成人年齢の引き下げ 相続や贈与に及ぼす影響

明治9年の太政官布告から今日まで約140年間、日本での成年年齢は20歳と民法で定められていました。この民法が改正され、2022年4月1日から、成年年齢が20歳から18歳に引き下げられました。

 

2022年4月1日以降、18歳や19歳の人は、新成人となり親権者の同意を得ずに一人で有効な法律行為が行えるようになります。

 

成人年齢の引き下げは、相続や贈与にも影響を与えます。

『18歳や19歳でも遺産分割協議に単独で参加できる』

遺産分割協議は法律行為のひとつなので、これまで18歳19歳の未成年者は単独で遺産分割協議に参加することができませんでした。

通常は法定代理人である親権者が本人を代理して遺産分割協議に参加することになりますが、ほとんどの場合、未成年者である子とその親権者で利益が相反することになり、親権者は利害関係のない者を特別代理人として選任することを家庭裁判所に請求しなくてはなりませんでした。

今後は、18歳や19歳でも遺産分割協議に単独で参加することができるので、親権者の同伴や特別代理人の選任申立ては不要になります。

 

『相続税の未成年者控除額の縮小』

相続税の計算においては、相続又は遺贈により財産を取得した者が未成年である場合には、算出相続税額から一定額の控除を受けられる「未成年者控除」という制度があります。

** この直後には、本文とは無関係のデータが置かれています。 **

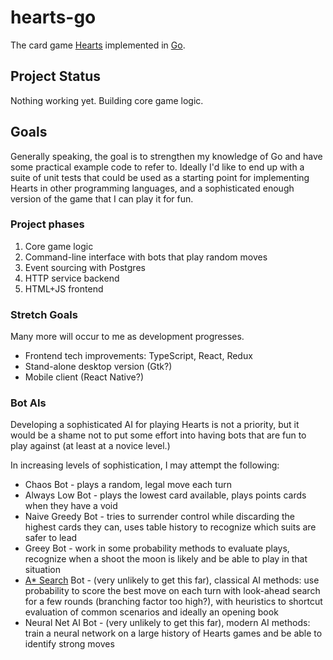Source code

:# hearts-go

The card game [Hearts](https://bicyclecards.com/how-to-play/hearts/) implemented in [Go](https://go.dev/).

## Project Status

Nothing working yet. Building core game logic.

## Goals

Generally speaking, the goal is to strengthen my knowledge of Go and have some practical example code to refer to. Ideally I'd like to end up with a suite of unit tests that could be used as a starting point for implementing Hearts in other programming languages, and a sophisticated enough version of the game that I can play it for fun.

### Project phases

1. Core game logic
2. Command-line interface with bots that play random moves
3. Event sourcing with Postgres
4. HTTP service backend
5. HTML+JS frontend

### Stretch Goals

Many more will occur to me as development progresses.

- Frontend tech improvements: TypeScript, React, Redux
- Stand-alone desktop version (Gtk?)
- Mobile client (React Native?)

### Bot AIs

Developing a sophisticated AI for playing Hearts is not a priority, but it would be a shame not to put some effort into having bots that are fun to play against (at least at a novice level.)

In increasing levels of sophistication, I may attempt the following:

- Chaos Bot - plays a random, legal move each turn
- Always Low Bot - plays the lowest card available, plays points cards when they have a void
- Naive Greedy Bot - tries to surrender control while discarding the highest cards they can, uses table history to recognize which suits are safer to lead
- Greey Bot - work in some probability methods to evaluate plays, recognize when a shoot the moon is likely and be able to play in that situation
- [A* Search](https://en.wikipedia.org/wiki/A*_search_algorithm) Bot - (very unlikely to get this far), classical AI methods: use probability to score the best move on each turn with look-ahead search for a few rounds (branching factor too high?), with heuristics to shortcut evaluation of common scenarios and ideally an opening book
- Neural Net AI Bot - (very unlikely to get this far), modern AI methods: train a neural network on a large history of Hearts games and be able to identify strong moves
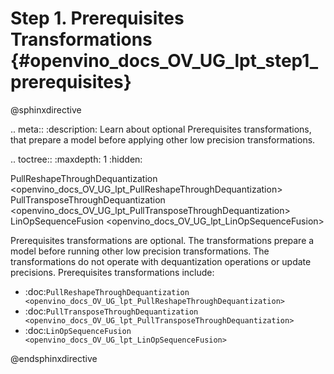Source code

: # Step 1. Prerequisites Transformations {#openvino_docs_OV_UG_lpt_step1_prerequisites}

@sphinxdirective

.. meta::
   :description: Learn about optional Prerequisites transformations, that 
                 prepare a model before applying other low precision transformations.

.. toctree::
   :maxdepth: 1
   :hidden:

   PullReshapeThroughDequantization <openvino_docs_OV_UG_lpt_PullReshapeThroughDequantization>
   PullTransposeThroughDequantization <openvino_docs_OV_UG_lpt_PullTransposeThroughDequantization>
   LinOpSequenceFusion <openvino_docs_OV_UG_lpt_LinOpSequenceFusion>

Prerequisites transformations are optional. The transformations prepare a model before running other low precision transformations. The transformations do not operate with dequantization operations or update precisions. Prerequisites transformations include:

* :doc:`PullReshapeThroughDequantization <openvino_docs_OV_UG_lpt_PullReshapeThroughDequantization>`
* :doc:`PullTransposeThroughDequantization <openvino_docs_OV_UG_lpt_PullTransposeThroughDequantization>`
* :doc:`LinOpSequenceFusion <openvino_docs_OV_UG_lpt_LinOpSequenceFusion>`

@endsphinxdirective

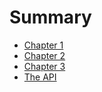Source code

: # Summary

* [Chapter 1](codec.md)
* [Chapter 2](player.md)
* [Chapter 3](recorder.md)
* [The API](api.md)


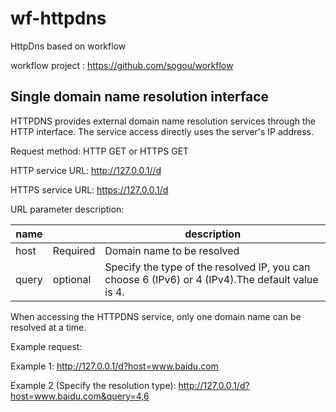 # wf-httpdns

HttpDns based on workflow

workflow project : https://github.com/sogou/workflow

## Single domain name resolution interface

HTTPDNS provides external domain name resolution services through the HTTP interface. The service access directly uses the server's IP address. 

Request method: HTTP GET or HTTPS GET

HTTP service URL: http://127.0.0.1//d

HTTPS service URL: https://127.0.0.1/d

URL parameter description:


|  name   |    | description   |
|  ----  | ----  | ----|
| host  | Required | Domain name to be resolved |
| query  | optional | Specify the type of the resolved IP, you can choose 6 (IPv6) or 4 (IPv4).The default value is 4.  |

When accessing the HTTPDNS service, only one domain name can be resolved at a time.

Example request:

Example 1: http://127.0.0.1/d?host=www.baidu.com

Example 2 (Specify the resolution type): http://127.0.0.1/d?host=www.baidu.com&query=4,6
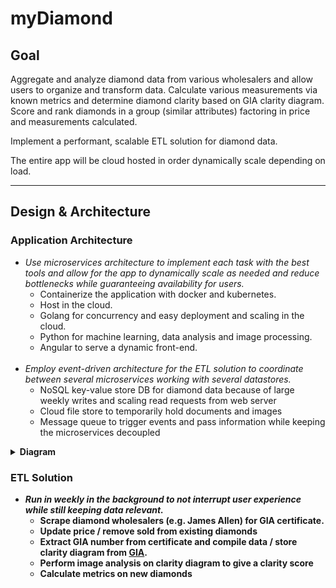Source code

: # myDiamond

## Goal

Aggregate and analyze diamond data from various wholesalers and allow users to organize and transform data. Calculate various measurements via known metrics and determine diamond clarity based on GIA clarity diagram. Score and rank diamonds in a group (similar attributes) factoring in price and measurements calculated.

Implement a performant, scalable ETL solution for diamond data.

The entire app will be cloud hosted in order dynamically scale depending on load.

***

## Design & Architecture

### Application Architecture

- *Use microservices architecture to implement each task with the best tools and allow for the app to dynamically scale as needed and reduce bottlenecks while guaranteeing availability for users.*
  - Containerize the application with docker and kubernetes.
  - Host in the cloud.
  - Golang for concurrency and easy deployment and scaling in the cloud.
  - Python for machine learning, data analysis and image processing.
  - Angular to serve a dynamic front-end.
  <br>
- *Employ event-driven architecture for the ETL solution to coordinate between several microservices working with several datastores.*
  - NoSQL key-value store DB for diamond data because of large weekly writes and scaling read requests from web server
  - Cloud file store to temporarily hold documents and images
  - Message queue to trigger events and pass information while keeping the microservices decoupled  

<details>
  <summary><b>Diagram<b></summary>
  <p>
    <img src="/app_architecture.png?raw=true" alt="Mountain View">
    </p>
</details>

    
### ETL Solution

- *Run in weekly in the background to not interrupt user experience while still keeping data relevant.*
  - Scrape diamond wholesalers (e.g. James Allen) for GIA certificate.
  - Update price / remove sold from existing diamonds
  - Extract GIA number from certificate and compile data / store clarity diagram from [GIA](www.gia.edu).
  - Perform image analysis on clarity diagram to give a clarity score
  - Calculate metrics on new diamonds
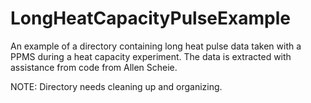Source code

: # LongHeatCapacityPulseExample
An example of a directory containing long heat pulse data taken with a PPMS during a heat capacity experiment. The data is extracted with assistance from code from Allen Scheie.

NOTE: Directory needs cleaning up and organizing.
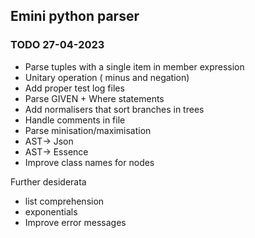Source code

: 
## Emini python parser
### TODO 27-04-2023
* Parse tuples with a single item in member expression
* Unitary operation ( minus and negation)
* Add proper test log files
* Parse GIVEN + Where statements
* Add normalisers that sort branches in trees
* Handle comments in file
* Parse minisation/maximisation
* AST-> Json
* AST-> Essence
* Improve class names for nodes


Further desiderata
* list comprehension
* exponentials
* Improve error messages
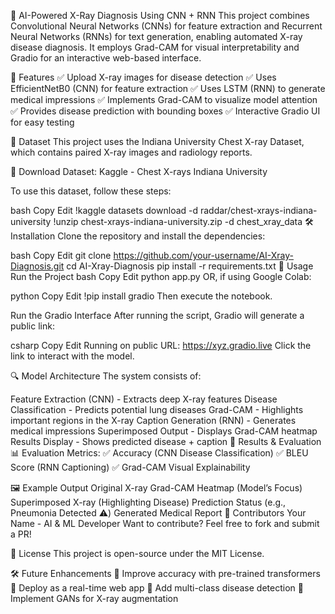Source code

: 🩻 AI-Powered X-Ray Diagnosis Using CNN + RNN
This project combines Convolutional Neural Networks (CNNs) for feature extraction and Recurrent Neural Networks (RNNs) for text generation, enabling automated X-ray disease diagnosis. It employs Grad-CAM for visual interpretability and Gradio for an interactive web-based interface.

🚀 Features
✅ Upload X-ray images for disease detection
✅ Uses EfficientNetB0 (CNN) for feature extraction
✅ Uses LSTM (RNN) to generate medical impressions
✅ Implements Grad-CAM to visualize model attention
✅ Provides disease prediction with bounding boxes
✅ Interactive Gradio UI for easy testing

📂 Dataset
This project uses the Indiana University Chest X-ray Dataset, which contains paired X-ray images and radiology reports.

🔗 Download Dataset:
Kaggle - Chest X-rays Indiana University

To use this dataset, follow these steps:

bash
Copy
Edit
!kaggle datasets download -d raddar/chest-xrays-indiana-university
!unzip chest-xrays-indiana-university.zip -d chest_xray_data
🛠 Installation
Clone the repository and install the dependencies:

bash
Copy
Edit
git clone https://github.com/your-username/AI-Xray-Diagnosis.git
cd AI-Xray-Diagnosis
pip install -r requirements.txt
📜 Usage
Run the Project
bash
Copy
Edit
python app.py
OR, if using Google Colab:

python
Copy
Edit
!pip install gradio
Then execute the notebook.

Run the Gradio Interface
After running the script, Gradio will generate a public link:

csharp
Copy
Edit
Running on public URL: https://xyz.gradio.live
Click the link to interact with the model.

🔍 Model Architecture
The system consists of:

Feature Extraction (CNN) - Extracts deep X-ray features
Disease Classification - Predicts potential lung diseases
Grad-CAM - Highlights important regions in the X-ray
Caption Generation (RNN) - Generates medical impressions
Superimposed Output - Displays Grad-CAM heatmap
Results Display - Shows predicted disease + caption
🎯 Results & Evaluation
📊 Evaluation Metrics:
✅ Accuracy (CNN Disease Classification)
✅ BLEU Score (RNN Captioning)
✅ Grad-CAM Visual Explainability

🖼 Example Output
Original X-ray
Grad-CAM Heatmap (Model’s Focus)
Superimposed X-ray (Highlighting Disease)
Prediction Status (e.g., Pneumonia Detected ⚠️)
Generated Medical Report
🤝 Contributors
Your Name - AI & ML Developer
Want to contribute? Feel free to fork and submit a PR!

📜 License
This project is open-source under the MIT License.

🛠 Future Enhancements
🔹 Improve accuracy with pre-trained transformers
🔹 Deploy as a real-time web app
🔹 Add multi-class disease detection
🔹 Implement GANs for X-ray augmentation


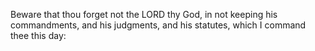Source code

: Beware that thou forget not the LORD thy God, in not keeping his commandments, and his judgments, and his statutes, which I command thee this day:
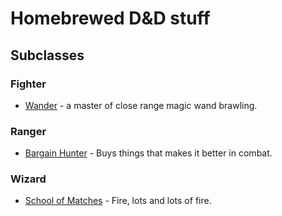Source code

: Homebrewed D&D stuff
====================

Subclasses
----------

### Fighter

* [Wander](./subclass/fighter/wander.md) - a master of close range magic wand
  brawling.

### Ranger

* [Bargain Hunter](./subclasses/ranger/bargain-hunter.md) - Buys things that
  makes it better in combat.

### Wizard

* [School of Matches](./subclasses/wizard/school-of-matches.md) - Fire, lots
  and lots of fire.
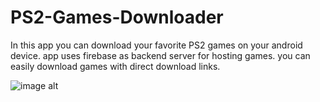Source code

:# PS2-Games-Downloader
In this app you can download your favorite PS2 games on your android device. app uses firebase as backend server for hosting games. you can easily download games with direct download links.

![image alt]([image_url](https://raw.githubusercontent.com/faisalappsdev/PS2-Games-Downloader/refs/heads/main/unnamed%20(2).webp))
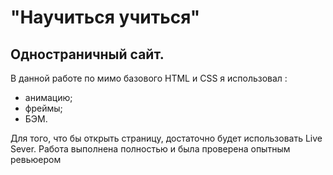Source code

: # "Научиться учиться"
## Одностраничный сайт.
 В данной работе по мимо базового HTML и CSS я использовал :
- анимацию;
- фреймы; 
- БЭМ.
  
Для того, что бы открыть страницу, достаточно будет использовать Live Sever.
Работа выполнена полностью и была проверена опытным ревьюером

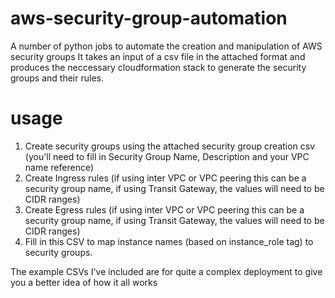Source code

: # aws-security-group-automation
A number of python jobs to automate the creation and manipulation of AWS security groups
It takes an input of a csv file in the attached format and produces the neccessary cloudformation stack to generate the security groups and their rules.
# usage
1. Create security groups using the attached security group creation csv (you'll need to fill in Security Group Name,  Description and your VPC name reference)
2. Create Ingress rules (if using inter VPC or VPC peering this can be a security group name, if using Transit Gateway, the values will need to be CIDR ranges)
3. Create Egress rules (if using inter VPC or VPC peering this can be a security group name, if using Transit Gateway, the values will need to be CIDR ranges)
4. Fill in this CSV to map instance names (based on instance_role tag) to security groups.

The example CSVs I've included are for quite a complex deployment to give you a better idea of how it all works
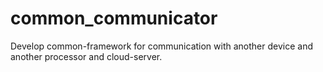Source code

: # common_communicator
Develop common-framework for communication with another device and another processor and cloud-server.
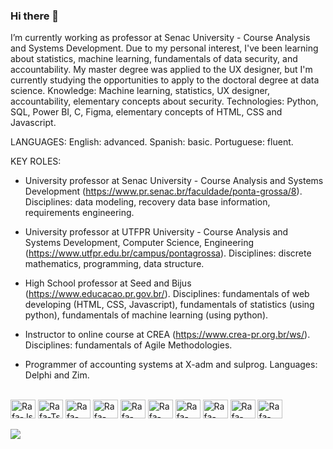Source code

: ### Hi there 👋
I’m currently working as professor at Senac University - Course Analysis and Systems Development.  Due to my personal interest, I've been learning about statistics, machine learning, fundamentals of data security, and accountability. My master degree was applied to the UX designer, but I'm currently studying the opportunities to apply to the doctoral degree at data science. 
Knowledge: Machine learning, statistics, UX designer, accountability, elementary concepts about security.
Technologies: Python, SQL, Power BI, C, Figma, elementary concepts of HTML, CSS and Javascript.

LANGUAGES:
English: advanced.
Spanish: basic.
Portuguese: fluent.


KEY ROLES:
- University professor at Senac University - Course Analysis and Systems Development (https://www.pr.senac.br/faculdade/ponta-grossa/8).
Disciplines: data modeling, recovery data base information, requirements engineering.
  
- University professor at UTFPR University - Course Analysis and Systems Development, Computer Science, Engineering (https://www.utfpr.edu.br/campus/pontagrossa).
Disciplines: discrete mathematics, programming, data structure.

- High School professor at Seed and Bijus (https://www.educacao.pr.gov.br/).
Disciplines: fundamentals of web developing (HTML, CSS, Javascript), fundamentals of statistics (using python), fundamentals of machine learning (using python).
  
- Instructor to online course at CREA (https://www.crea-pr.org.br/ws/).
Disciplines: fundamentals of Agile Methodologies.
  
- Programmer of accounting systems at X-adm and sulprog.
Languages: Delphi and Zim.

<!--
**denise25maciel/denise25maciel** is a ✨ _special_ ✨ repository because its `README.md` (this file) appears on your GitHub profile.

Here are some ideas to get you started:



 ##
 ![Top Langs](https://github-readme-stats.vercel.app/api/top-langs/?username=denise25maciel)
 ##
-->

 
<div style="display: inline_block"><br>
  <img align="center" alt="Rafa-Js" height="30" width="40" src="https://cdn.jsdelivr.net/gh/devicons/devicon@latest/icons/python/python-original-wordmark.svg">
  <img align="center" alt="Rafa-Ts" height="30" width="40" src="https://cdn.jsdelivr.net/gh/devicons/devicon@latest/icons/pandas/pandas-plain-wordmark.svg">
  <img align="center" alt="Rafa-React" height="30" width="40" src="https://cdn.jsdelivr.net/gh/devicons/devicon@latest/icons/numpy/numpy-original.svg">
  <img align="center" alt="Rafa-HTML" height="30" width="40" src="https://cdn.jsdelivr.net/gh/devicons/devicon@latest/icons/scikitlearn/scikitlearn-original.svg">
  <img align="center" alt="Rafa-CSS" height="30" width="40" src="https://cdn.jsdelivr.net/gh/devicons/devicon@latest/icons/matplotlib/matplotlib-plain-wordmark.svg">
  <img align="center" alt="Rafa-Python" height="30" width="40" src="https://cdn.jsdelivr.net/gh/devicons/devicon@latest/icons/c/c-original.svg">
  <img align="center" alt="Rafa-Csharp" height="30" width="40" src="https://cdn.jsdelivr.net/gh/devicons/devicon@latest/icons/html5/html5-original.svg">
  <img align="center" alt="Rafa-Csharp" height="30" width="40" src="https://cdn.jsdelivr.net/gh/devicons/devicon@latest/icons/css3/css3-original.svg">
  <img align="center" alt="Rafa-Csharp" height="30" width="40" src="https://cdn.jsdelivr.net/gh/devicons/devicon@latest/icons/mysql/mysql-original.svg">
  <img align="center" alt="Rafa-Csharp" height="30" width="40" src="https://cdn.jsdelivr.net/gh/devicons/devicon@latest/icons/unifiedmodelinglanguage/unifiedmodelinglanguage-original.svg">
</div>
<br>
<div> 
  <a href="https://www.linkedin.com/in/dnisemaciel/" target="_blank"><img src="https://img.shields.io/badge/-LinkedIn-%230077B5?style=for-the-badge&logo=linkedin&logoColor=white" target="_blank"></a> 
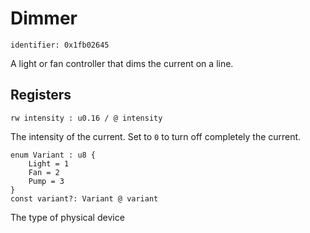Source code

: # Dimmer

    identifier: 0x1fb02645
    
A light or fan controller that dims the current on a line.

## Registers

    rw intensity : u0.16 / @ intensity
    
The intensity of the current. Set to ``0`` to turn off completely the current.

    enum Variant : u8 {
        Light = 1
        Fan = 2
        Pump = 3
    }
    const variant?: Variant @ variant
    
The type of physical device
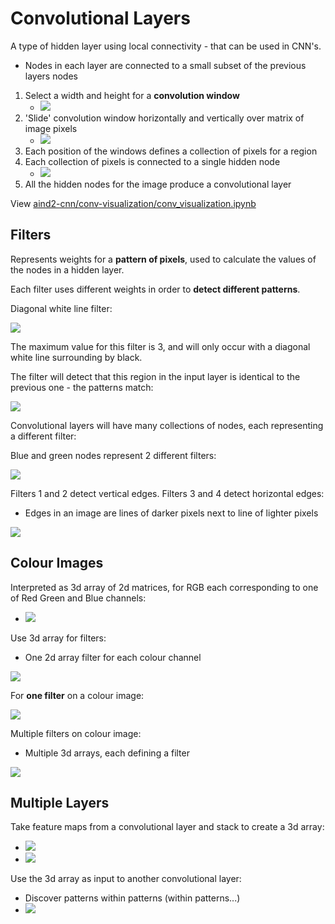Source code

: # Convolutional Layers
A type of hidden layer using local connectivity - that can be used in CNN's.
* Nodes in each layer are connected to a small subset of the previous layers nodes

1. Select a width and height for a **convolution window**
    * ![](../../images/2018-01-29-11-47-00.png)
2. 'Slide' convolution window horizontally and vertically over matrix of image pixels
    * ![](../../images/2018-01-29-11-47-18.png)
3. Each position of the windows defines a collection of pixels for a region
4. Each collection of pixels is connected to a single hidden node
    * ![](../../images/2018-01-29-11-47-47.png)
5. All the hidden nodes for the image produce a convolutional layer

View [aind2-cnn/conv-visualization/conv_visualization.ipynb](./aind2-cnn/conv-visualization/conv_visualization.ipynb)

## Filters
Represents weights for a **pattern of pixels**, used to calculate the values of the nodes in a hidden layer.

Each filter uses different weights in order to **detect different patterns**.

Diagonal white line filter:

![](../../images/2018-01-29-11-50-17.png)

The maximum value for this filter is 3, and will only occur with a diagonal white line surrounding by black. 

The filter will detect that this region in the input layer is identical to the previous one - the patterns match:

![](../../images/2018-01-29-11-52-43.png)

Convolutional layers will have many collections of nodes, each representing a different filter:

Blue and green nodes represent 2 different filters:

![](../../images/2018-01-29-11-55-19.png)

Filters 1 and 2 detect vertical edges. Filters 3 and 4 detect horizontal edges:
* Edges in an image are lines of darker pixels next to line of lighter pixels

![](../../images/2018-01-29-11-58-11.png)

## Colour Images
Interpreted as 3d array of 2d matrices, for RGB each corresponding to one of Red Green and Blue channels:
* ![](../../images/2018-01-29-12-00-43.png)

Use 3d array for filters:
* One 2d array filter for each colour channel

![](../../images/2018-01-29-12-01-28.png)

For **one filter** on a colour image:

![](../../images/2018-01-29-12-02-13.png)

Multiple filters on colour image:
* Multiple 3d arrays, each defining a filter

![](../../images/2018-01-29-12-03-52.png)

## Multiple Layers
Take feature maps from a convolutional layer and stack to create a 3d array:
* ![](../../images/2018-01-29-12-05-15.png)
* ![](../../images/2018-01-29-12-05-24.png)

Use the 3d array as input to another convolutional layer:
* Discover patterns within patterns (within patterns...)
* ![](../../images/2018-01-29-12-05-51.png)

以前は20歳に達するまでの年数につき10万円を乗じて計算した金額が相続税額から控除されましたが、これが令和4年4月1日以後開始の相続から成人年齢の引き下げによって、この控除の上限額が縮小されます。

 

【2022年4月1日以降の相続分の未成年者控除の控除上限額】

(18歳-相続や遺贈で財産を取得したときの年齢(※))×10万円

 

※これまでの計算式

【2022年4月1日以降の相続分の未成年者控除の控除上限額】

(18歳-相続や遺贈で財産を取得したときの年齢(※))×10万円

 

『贈与されたときの税率が下がる』

【暦年課税制度】

1年間に贈与された財産の合計額が110万円を超えると課税される「暦年課税制度」。

この制度で計算する贈与税の税率には「特例税率」と「一般税率」の2つがあります。特例税率とは、贈与年の1月1日において20歳以上の者が父母や祖父母などの直系尊属から受けた贈与財産に適用される税率で、一般税率に比べて税負担が軽くなるよう設定されています。

 

そして、今回の改正により、令和4年4月1日以後の贈与については、この特例税率の適用年齢が贈与年の1月1日において18歳以上に変更されます。

 

【相続時精算課税制度】

相続時精算課税制度は、原則60歳以上の父母または祖父母から、20歳以上の子または孫に財産を贈与した場合に選択できる贈与税の制度です。令和4年4月1日以後の贈与については、受贈者の年齢要件が18歳以上とされますので、従来よりも2年早くこの制度を使うことができるようになります。